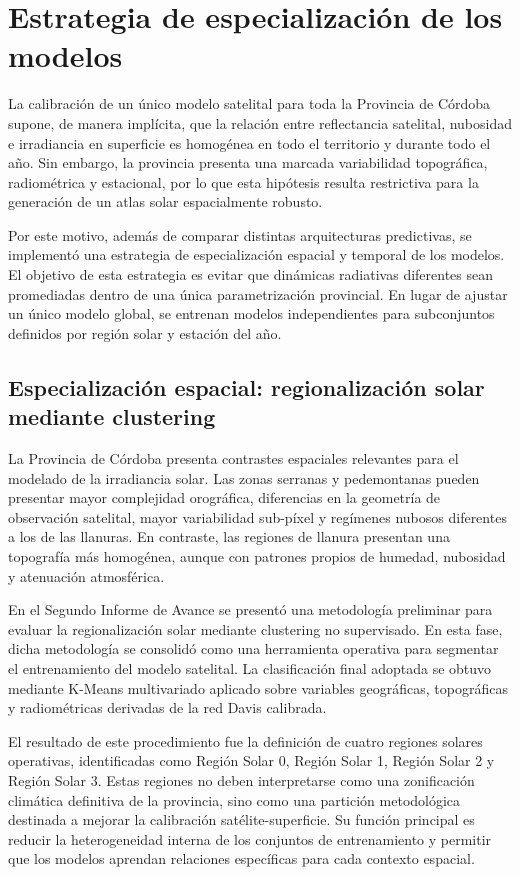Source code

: \documentclass[../main.tex]{subfiles}
\begin{document}
    
\section{Estrategia de especialización de los modelos}

La calibración de un único modelo satelital para toda la Provincia de Córdoba supone, de manera implícita, que la relación entre reflectancia satelital, nubosidad e irradiancia en superficie es homogénea en todo el territorio y durante todo el año. Sin embargo, la provincia presenta una marcada variabilidad topográfica, radiométrica y estacional, por lo que esta hipótesis resulta restrictiva para la generación de un atlas solar espacialmente robusto.

Por este motivo, además de comparar distintas arquitecturas predictivas, se implementó una estrategia de especialización espacial y temporal de los modelos. El objetivo de esta estrategia es evitar que dinámicas radiativas diferentes sean promediadas dentro de una única parametrización provincial. En lugar de ajustar un único modelo global, se entrenan modelos independientes para subconjuntos definidos por región solar y estación del año.

\subsection{Especialización espacial: regionalización solar mediante clustering}

La Provincia de Córdoba presenta contrastes espaciales relevantes para el modelado de la irradiancia solar. Las zonas serranas y pedemontanas pueden presentar mayor complejidad orográfica, diferencias en la geometría de observación satelital, mayor variabilidad sub-píxel y regímenes nubosos diferentes a los de las llanuras. En contraste, las regiones de llanura presentan una topografía más homogénea, aunque con patrones propios de humedad, nubosidad y atenuación atmosférica.

En el Segundo Informe de Avance se presentó una metodología preliminar para evaluar la regionalización solar mediante clustering no supervisado. En esta fase, dicha metodología se consolidó como una herramienta operativa para segmentar el entrenamiento del modelo satelital. La clasificación final adoptada se obtuvo mediante K-Means multivariado \cite{scikit-learn} aplicado sobre variables geográficas, topográficas y radiométricas derivadas de la red Davis calibrada.

El resultado de este procedimiento fue la definición de cuatro regiones solares operativas, identificadas como Región Solar 0, Región Solar 1, Región Solar 2 y Región Solar 3. Estas regiones no deben interpretarse como una zonificación climática definitiva de la provincia, sino como una partición metodológica destinada a mejorar la calibración satélite-superficie. Su función principal es reducir la heterogeneidad interna de los conjuntos de entrenamiento y permitir que los modelos aprendan relaciones específicas para cada contexto espacial.
\end{document}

■ **ASSIGNMENT**
Restate each entry word for word; pictures stay out of the copy.

■ **TASK SOLUTION**
Source code

: \documentclass[../main.tex]{subfiles}
\begin{document}
    
\section{Estrategia de especialización de los modelos}

La calibración de un único modelo satelital para toda la Provincia de Córdoba supone, de manera implícita, que la relación entre reflectancia satelital, nubosidad e irradiancia en superficie es homogénea en todo el territorio y durante todo el año. Sin embargo, la provincia presenta una marcada variabilidad topográfica, radiométrica y estacional, por lo que esta hipótesis resulta restrictiva para la generación de un atlas solar espacialmente robusto.

Por este motivo, además de comparar distintas arquitecturas predictivas, se implementó una estrategia de especialización espacial y temporal de los modelos. El objetivo de esta estrategia es evitar que dinámicas radiativas diferentes sean promediadas dentro de una única parametrización provincial. En lugar de ajustar un único modelo global, se entrenan modelos independientes para subconjuntos definidos por región solar y estación del año.

\subsection{Especialización espacial: regionalización solar mediante clustering}

La Provincia de Córdoba presenta contrastes espaciales relevantes para el modelado de la irradiancia solar. Las zonas serranas y pedemontanas pueden presentar mayor complejidad orográfica, diferencias en la geometría de observación satelital, mayor variabilidad sub-píxel y regímenes nubosos diferentes a los de las llanuras. En contraste, las regiones de llanura presentan una topografía más homogénea, aunque con patrones propios de humedad, nubosidad y atenuación atmosférica.

En el Segundo Informe de Avance se presentó una metodología preliminar para evaluar la regionalización solar mediante clustering no supervisado. En esta fase, dicha metodología se consolidó como una herramienta operativa para segmentar el entrenamiento del modelo satelital. La clasificación final adoptada se obtuvo mediante K-Means multivariado \cite{scikit-learn} aplicado sobre variables geográficas, topográficas y radiométricas derivadas de la red Davis calibrada.

El resultado de este procedimiento fue la definición de cuatro regiones solares operativas, identificadas como Región Solar 0, Región Solar 1, Región Solar 2 y Región Solar 3. Estas regiones no deben interpretarse como una zonificación climática definitiva de la provincia, sino como una partición metodológica destinada a mejorar la calibración satélite-superficie. Su función principal es reducir la heterogeneidad interna de los conjuntos de entrenamiento y permitir que los modelos aprendan relaciones específicas para cada contexto espacial.
\end{document}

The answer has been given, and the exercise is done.